Sulfonamides available for topical use include silver sulfadiazine, vaginal cream and suppositories containing sulfanilamide, and ophthalmic sulfacetamide.

Most sulfonamides are readily absorbed orally and, when applied to burns, topically. Sulfonamides are distributed throughout the body. They are metabolized mainly by the liver and excreted by the kidneys. Sulfonamides compete for bilirubin-binding sites on albumin.

Sulfonamides are active against

  • A broad spectrum of gram-positive and many gram-negative bacteria
  • Plasmodium and Toxoplasma spp

However, resistance is widespread, and resistance to one sulfonamide indicates resistance to all.

Sulfasalazine can be used orally for inflammatory bowel disease. Sulfonamides are most commonly used with other drugs (eg, for nocardiosis, UTI, and chloroquine-resistant falciparum malaria).

Topical sulfonamides can be used to treat the following:

  • Burns: Silver sulfadiazine and mafenide acetate
  • Vaginitis: Vaginal cream and suppositories with sulfanilamide
  • Superficial ocular infections: Ophthalmic sulfacetamide

Sulfonamides are contraindicated in patients who have had an allergic reaction to them or who have porphyria. Sulfonamides do not eradicate group A streptococci in patients with pharyngitis and should not be used to treat group A streptococcal pharyngitis.

Most sulfonamides are in pregnancy category B (animal studies show no risk and human evidence is incomplete, or animal studies show risk but human studies do not). However, use near term and in breastfeeding mothers is contraindicated, as is use in patients < 2 mo (except as adjunctive therapy with pyrimethamine to treat congenital toxoplasmosis). If used during pregnancy or in neonates, these drugs increase blood levels of unconjugated bilirubin and increase risk of kernicterus in the fetus or neonate.

Sulfonamides enter breast milk.

Adverse effects can result from oral and sometimes topical sulfonamides; effects include

Hypothyroidism, hepatitis, and activation of quiescent SLE may occur in patients taking sulfonamides. These drugs can exacerbate porphyrias.

Incidence of adverse effects is different for the various sulfonamides, but cross-sensitivity is common.

Sulfasalazine can reduce intestinal absorption of folate (folic acid). Thus, use of this drug may trigger folate deficiency in patients with inflammatory bowel disease, which also reduces absorption, especially if dietary intake is also inadequate.

Mafenide may cause metabolic acidosis by inhibiting carbonic anhydrase.

To avoid crystalluria, clinicians should hydrate patients well (eg, to produce a urinary output of 1200 to 1500 mL/day).
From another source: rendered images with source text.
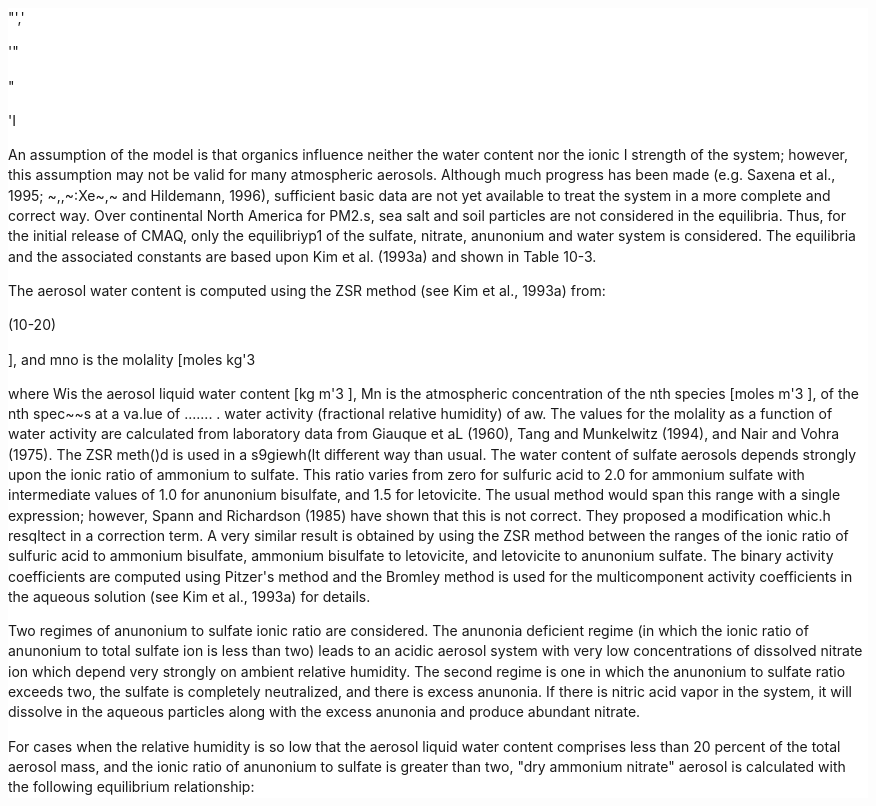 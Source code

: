 "',' 

'" 

" 

'I 

An assumption of the model is that organics influence neither the water content nor the ionic  I 
strength of the system; however, this assumption may not be valid for many atmospheric 
aerosols.  Although much progress has been made (e.g. Saxena et al.,  1995; ~,,~:Xe~,~ and 
Hildemann,  1996), sufficient basic data are not yet available to treat the system in a more 
complete and correct way.  Over continental North America for PM2.s, sea salt and soil particles 
are not considered in the equilibria.  Thus, for the initial release of CMAQ, only the equilibriyp1 
of the sulfate, nitrate, anunonium and water system is considered.  The equilibria and the 
associated constants are based upon Kim et al.  (1993a) and shown in Table 10-3. 

The aerosol water content is computed using the ZSR method (see Kim et al.,  1993a)  from: 

(10-20) 

], and mno  is the molality [moles kg'3

where  Wis the aerosol liquid water content [kg m'3
], Mn  is the atmospheric concentration of the 
nth species [moles m'3
], of the nth spec~~s at a va.lue of ....... . 
water activity (fractional relative humidity) of aw.  The values for the molality as a function of 
water activity are calculated from laboratory data from Giauque et aL  (1960), Tang and 
Munkelwitz (1994), and Nair and Vohra (1975).  The ZSR meth()d is used in a s9giewh(lt 
different way than usual.  The water content of sulfate aerosols depends strongly upon the ionic 
ratio of ammonium to sulfate.  This ratio varies from zero for sulfuric acid to 2.0 for ammonium 
sulfate with intermediate values of 1.0 for anunonium bisulfate, and  1.5 for letovicite.  The usual 
method would span this range with a single expression; however, Spann and Richardson (1985) 
have shown that this is not correct.  They proposed a modification whic.h resqltect in a correction 
term.  A very similar result is obtained by using the ZSR method between the ranges of the ionic 
ratio of sulfuric acid to ammonium bisulfate, ammonium bisulfate to letovicite, and letovicite to 
anunonium sulfate.  The binary activity coefficients are computed using Pitzer's method and the 
Bromley method is used for the multicomponent activity coefficients in the aqueous solution (see 
Kim et al.,  1993a) for details. 

Two regimes of anunonium to sulfate ionic ratio are considered.  The anunonia deficient regime 
(in which the ionic ratio of anunonium to total sulfate ion is less than two) leads to an acidic 
aerosol system with very low concentrations of dissolved nitrate ion which depend very strongly 
on ambient relative humidity.  The second regime is one in which the anunonium to sulfate ratio 
exceeds two, the sulfate is completely neutralized, and there is excess anunonia.  If there is nitric 
acid vapor in the system, it will dissolve in the aqueous particles along with the excess anunonia 
and produce abundant nitrate. 

For cases when the relative humidity is so low that the aerosol liquid water content comprises 
less than 20 percent of the total aerosol mass, and the ionic ratio of anunonium to sulfate is 
greater than two, "dry ammonium nitrate" aerosol is calculated with the following equilibrium 
relationship: 
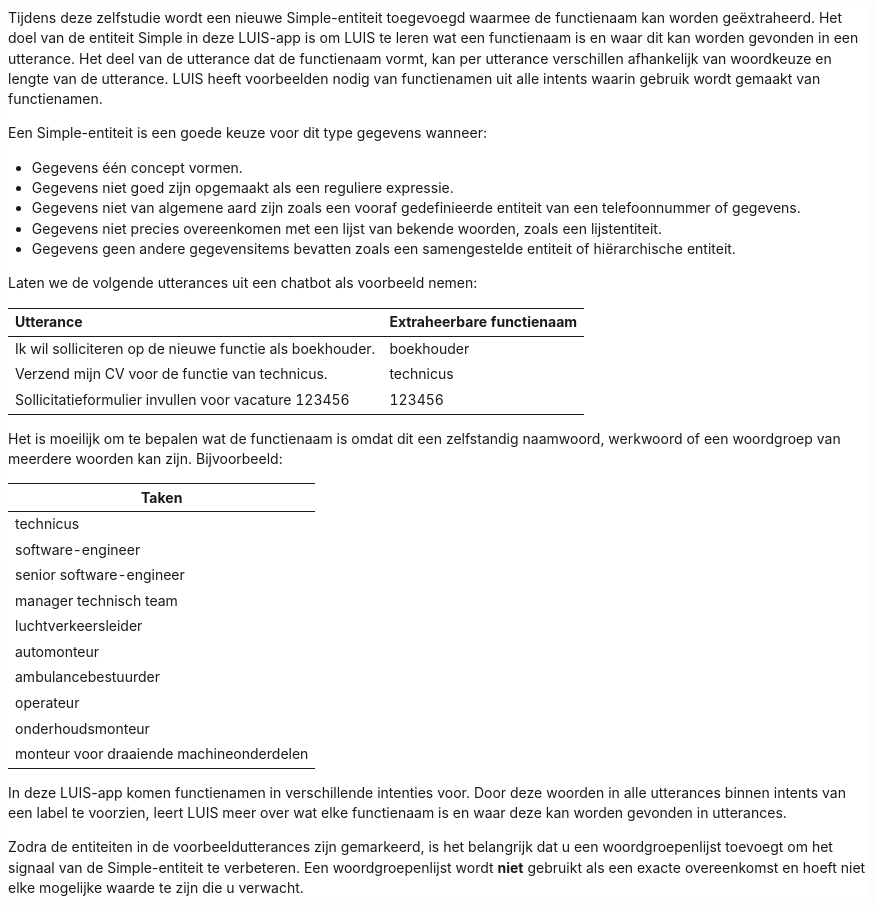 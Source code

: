 Tijdens deze zelfstudie wordt een nieuwe Simple-entiteit toegevoegd waarmee de functienaam kan worden geëxtraheerd. Het doel van de entiteit Simple in deze LUIS-app is om LUIS te leren wat een functienaam is en waar dit kan worden gevonden in een utterance. Het deel van de utterance dat de functienaam vormt, kan per utterance verschillen afhankelijk van woordkeuze en lengte van de utterance. LUIS heeft voorbeelden nodig van functienamen uit alle intents waarin gebruik wordt gemaakt van functienamen.  

Een Simple-entiteit is een goede keuze voor dit type gegevens wanneer:

* Gegevens één concept vormen.
* Gegevens niet goed zijn opgemaakt als een reguliere expressie.
* Gegevens niet van algemene aard zijn zoals een vooraf gedefinieerde entiteit van een telefoonnummer of gegevens.
* Gegevens niet precies overeenkomen met een lijst van bekende woorden, zoals een lijstentiteit.
* Gegevens geen andere gegevensitems bevatten zoals een samengestelde entiteit of hiërarchische entiteit.

Laten we de volgende utterances uit een chatbot als voorbeeld nemen:

|Utterance|Extraheerbare functienaam|
|:--|:--|
|Ik wil solliciteren op de nieuwe functie als boekhouder.|boekhouder|
|Verzend mijn CV voor de functie van technicus.|technicus|
|Sollicitatieformulier invullen voor vacature 123456|123456|

Het is moeilijk om te bepalen wat de functienaam is omdat dit een zelfstandig naamwoord, werkwoord of een woordgroep van meerdere woorden kan zijn. Bijvoorbeeld:

|Taken|
|--|
|technicus|
|software-engineer|
|senior software-engineer|
|manager technisch team |
|luchtverkeersleider|
|automonteur|
|ambulancebestuurder|
|operateur|
|onderhoudsmonteur|
|monteur voor draaiende machineonderdelen|

In deze LUIS-app komen functienamen in verschillende intenties voor. Door deze woorden in alle utterances binnen intents van een label te voorzien, leert LUIS meer over wat elke functienaam is en waar deze kan worden gevonden in utterances.

Zodra de entiteiten in de voorbeeldutterances zijn gemarkeerd, is het belangrijk dat u een woordgroepenlijst toevoegt om het signaal van de Simple-entiteit te verbeteren. Een woordgroepenlijst wordt **niet** gebruikt als een exacte overeenkomst en hoeft niet elke mogelijke waarde te zijn die u verwacht. 
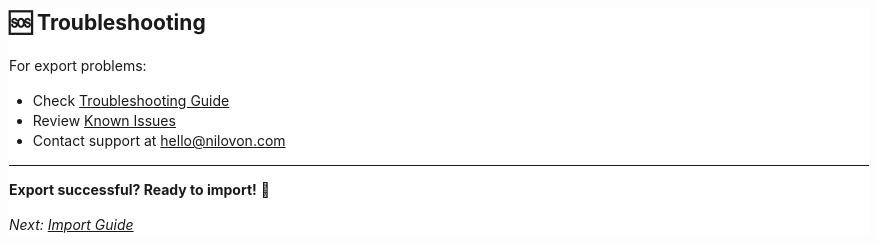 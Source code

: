 ## 🆘 Troubleshooting

For export problems:
- Check [Troubleshooting Guide](Troubleshooting)
- Review [Known Issues](Known-Issues)
- Contact support at hello@nilovon.com

---

**Export successful? Ready to import!** 🎉

*Next: [Import Guide](Import-Guide)*
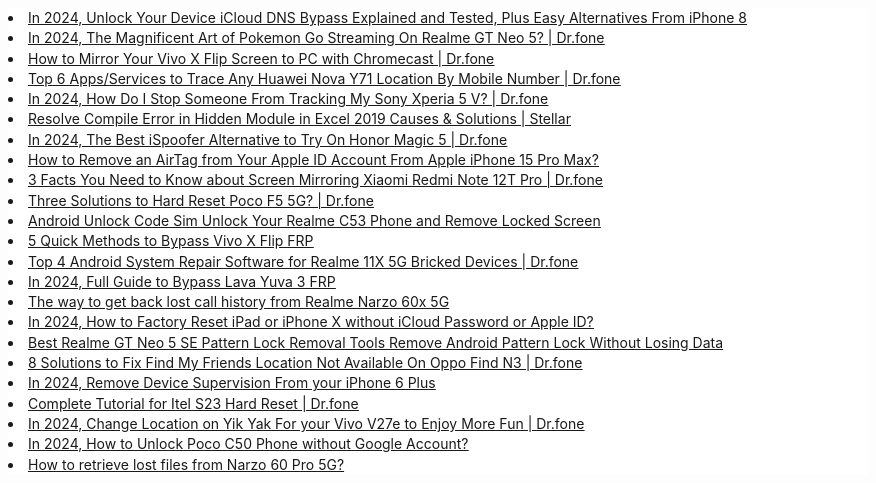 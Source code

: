 <li><a href="https://activate-lock.techidaily.com/in-2024-unlock-your-device-icloud-dns-bypass-explained-and-tested-plus-easy-alternatives-from-iphone-8-by-drfone-ios/"><u>In 2024, Unlock Your Device iCloud DNS Bypass Explained and Tested, Plus Easy Alternatives From iPhone 8</u></a></li>
<li><a href="https://pokemon-go-android.techidaily.com/in-2024-the-magnificent-art-of-pokemon-go-streaming-on-realme-gt-neo-5-drfone-by-drfone-virtual-android/"><u>In 2024, The Magnificent Art of Pokemon Go Streaming On Realme GT Neo 5? | Dr.fone</u></a></li>
<li><a href="https://screen-mirror.techidaily.com/how-to-mirror-your-vivo-x-flip-screen-to-pc-with-chromecast-drfone-by-drfone-android/"><u>How to Mirror Your Vivo X Flip Screen to PC with Chromecast | Dr.fone</u></a></li>
<li><a href="https://android-location-track.techidaily.com/top-6-appsservices-to-trace-any-huawei-nova-y71-location-by-mobile-number-drfone-by-drfone-virtual-android/"><u>Top 6 Apps/Services to Trace Any Huawei Nova Y71 Location By Mobile Number | Dr.fone</u></a></li>
<li><a href="https://android-location-track.techidaily.com/in-2024-how-do-i-stop-someone-from-tracking-my-sony-xperia-5-v-drfone-by-drfone-virtual-android/"><u>In 2024, How Do I Stop Someone From Tracking My Sony Xperia 5 V? | Dr.fone</u></a></li>
<li><a href="https://techidaily.com/resolve-compile-error-in-hidden-module-in-excel-2019-causes-and-solutions-stellar-by-stellar-guide/"><u>Resolve Compile Error in Hidden Module in Excel 2019 Causes & Solutions | Stellar</u></a></li>
<li><a href="https://pokemon-go-android.techidaily.com/in-2024-the-best-ispoofer-alternative-to-try-on-honor-magic-5-drfone-by-drfone-virtual-android/"><u>In 2024, The Best iSpoofer Alternative to Try On Honor Magic 5 | Dr.fone</u></a></li>
<li><a href="https://apple-account.techidaily.com/how-to-remove-an-airtag-from-your-apple-id-account-from-apple-iphone-15-pro-max-by-drfone-ios/"><u>How to Remove an AirTag from Your Apple ID Account From Apple iPhone 15 Pro Max?</u></a></li>
<li><a href="https://screen-mirror.techidaily.com/3-facts-you-need-to-know-about-screen-mirroring-xiaomi-redmi-note-12t-pro-drfone-by-drfone-android/"><u>3 Facts You Need to Know about Screen Mirroring Xiaomi Redmi Note 12T Pro | Dr.fone</u></a></li>
<li><a href="https://techidaily.com/three-solutions-to-hard-reset-poco-f5-5g-drfone-by-drfone-reset-android-reset-android/"><u>Three Solutions to Hard Reset Poco F5 5G? | Dr.fone</u></a></li>
<li><a href="https://sim-unlock.techidaily.com/android-unlock-code-sim-unlock-your-realme-c53-phone-and-remove-locked-screen-by-drfone-android/"><u>Android Unlock Code Sim Unlock Your Realme C53 Phone and Remove Locked Screen</u></a></li>
<li><a href="https://bypass-frp.techidaily.com/5-quick-methods-to-bypass-vivo-x-flip-frp-by-drfone-android/"><u>5 Quick Methods to Bypass Vivo X Flip FRP</u></a></li>
<li><a href="https://howto.techidaily.com/top-4-android-system-repair-software-for-realme-11x-5g-bricked-devices-drfone-by-drfone-fix-android-problems-fix-android-problems/"><u>Top 4 Android System Repair Software for Realme 11X 5G Bricked Devices | Dr.fone</u></a></li>
<li><a href="https://android-frp.techidaily.com/in-2024-full-guide-to-bypass-lava-yuva-3-frp-by-drfone-android/"><u>In 2024, Full Guide to Bypass Lava Yuva 3 FRP</u></a></li>
<li><a href="https://techidaily.com/the-way-to-get-back-lost-call-history-from-realme-narzo-60x-5g-by-fonelab-android-recover-call-logs/"><u>The way to get back lost call history from Realme Narzo 60x 5G</u></a></li>
<li><a href="https://activate-lock.techidaily.com/in-2024-how-to-factory-reset-ipad-or-iphone-x-without-icloud-password-or-apple-id-by-drfone-ios/"><u>In 2024, How to Factory Reset iPad or iPhone X without iCloud Password or Apple ID?</u></a></li>
<li><a href="https://easy-unlock-android.techidaily.com/best-realme-gt-neo-5-se-pattern-lock-removal-tools-remove-android-pattern-lock-without-losing-data-by-drfone-android/"><u>Best Realme GT Neo 5 SE Pattern Lock Removal Tools Remove Android Pattern Lock Without Losing Data</u></a></li>
<li><a href="https://location-fake.techidaily.com/8-solutions-to-fix-find-my-friends-location-not-available-on-oppo-find-n3-drfone-by-drfone-virtual-android/"><u>8 Solutions to Fix Find My Friends Location Not Available On Oppo Find N3 | Dr.fone</u></a></li>
<li><a href="https://ios-unlock.techidaily.com/in-2024-remove-device-supervision-from-your-iphone-6-plus-by-drfone-ios/"><u>In 2024, Remove Device Supervision From your iPhone 6 Plus</u></a></li>
<li><a href="https://techidaily.com/complete-tutorial-for-itel-s23-hard-reset-drfone-by-drfone-reset-android-reset-android/"><u>Complete Tutorial for Itel S23 Hard Reset | Dr.fone</u></a></li>
<li><a href="https://location-social.techidaily.com/in-2024-change-location-on-yik-yak-for-your-vivo-v27e-to-enjoy-more-fun-drfone-by-drfone-virtual-android/"><u>In 2024, Change Location on Yik Yak For your Vivo V27e to Enjoy More Fun | Dr.fone</u></a></li>
<li><a href="https://easy-unlock-android.techidaily.com/in-2024-how-to-unlock-poco-c50-phone-without-google-account-by-drfone-android/"><u>In 2024, How to Unlock Poco C50 Phone without Google Account?</u></a></li>
<li><a href="https://blog-min.techidaily.com/how-to-retrieve-lost-files-from-narzo-60-pro-5g-by-fonelab-android-recover-data/"><u>How to retrieve lost files from Narzo 60 Pro 5G?</u></a></li>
Sulfonamides can be used in patients with renal insufficiency, but peak plasma levels should be measured and sulfamethoxazole levels should not exceed 120 μg/mL. Sulfonamides can potentiate sulfonylureas (with consequent hypoglycemia), phenytoin (with increased adverse effects), and coumarin anticoagulants.

Trimethoprim and Sulfamethoxazole

Trimethoprim is available as a single drug or in combination with sulfamethoxazole. The drugs act synergistically to block sequential steps in bacterial folate metabolism. Trimethoprim prevents reduction of dihydrofolate to tetrahydrofolate, and sulfamethoxazole inhibits conversion of p-aminobenzoic acid to dihydropteroate. This synergy results in maximal antibacterial activity, which is often bactericidal.

Trimethoprim/sulfamethoxazole (TMP/SMX) is available as a fixed combination consisting of a 1:5 ratio (80 mg TMP plus 400 mg SMX or a double-strength tablet of 160 mg TMP plus 800 mg SMX).

Both drugs are well absorbed orally and are excreted in the urine. They have a serum half-life of about 11 h in plasma and penetrate well into tissues and body fluids, including CSF. TMP is concentrated in prostatic tissue.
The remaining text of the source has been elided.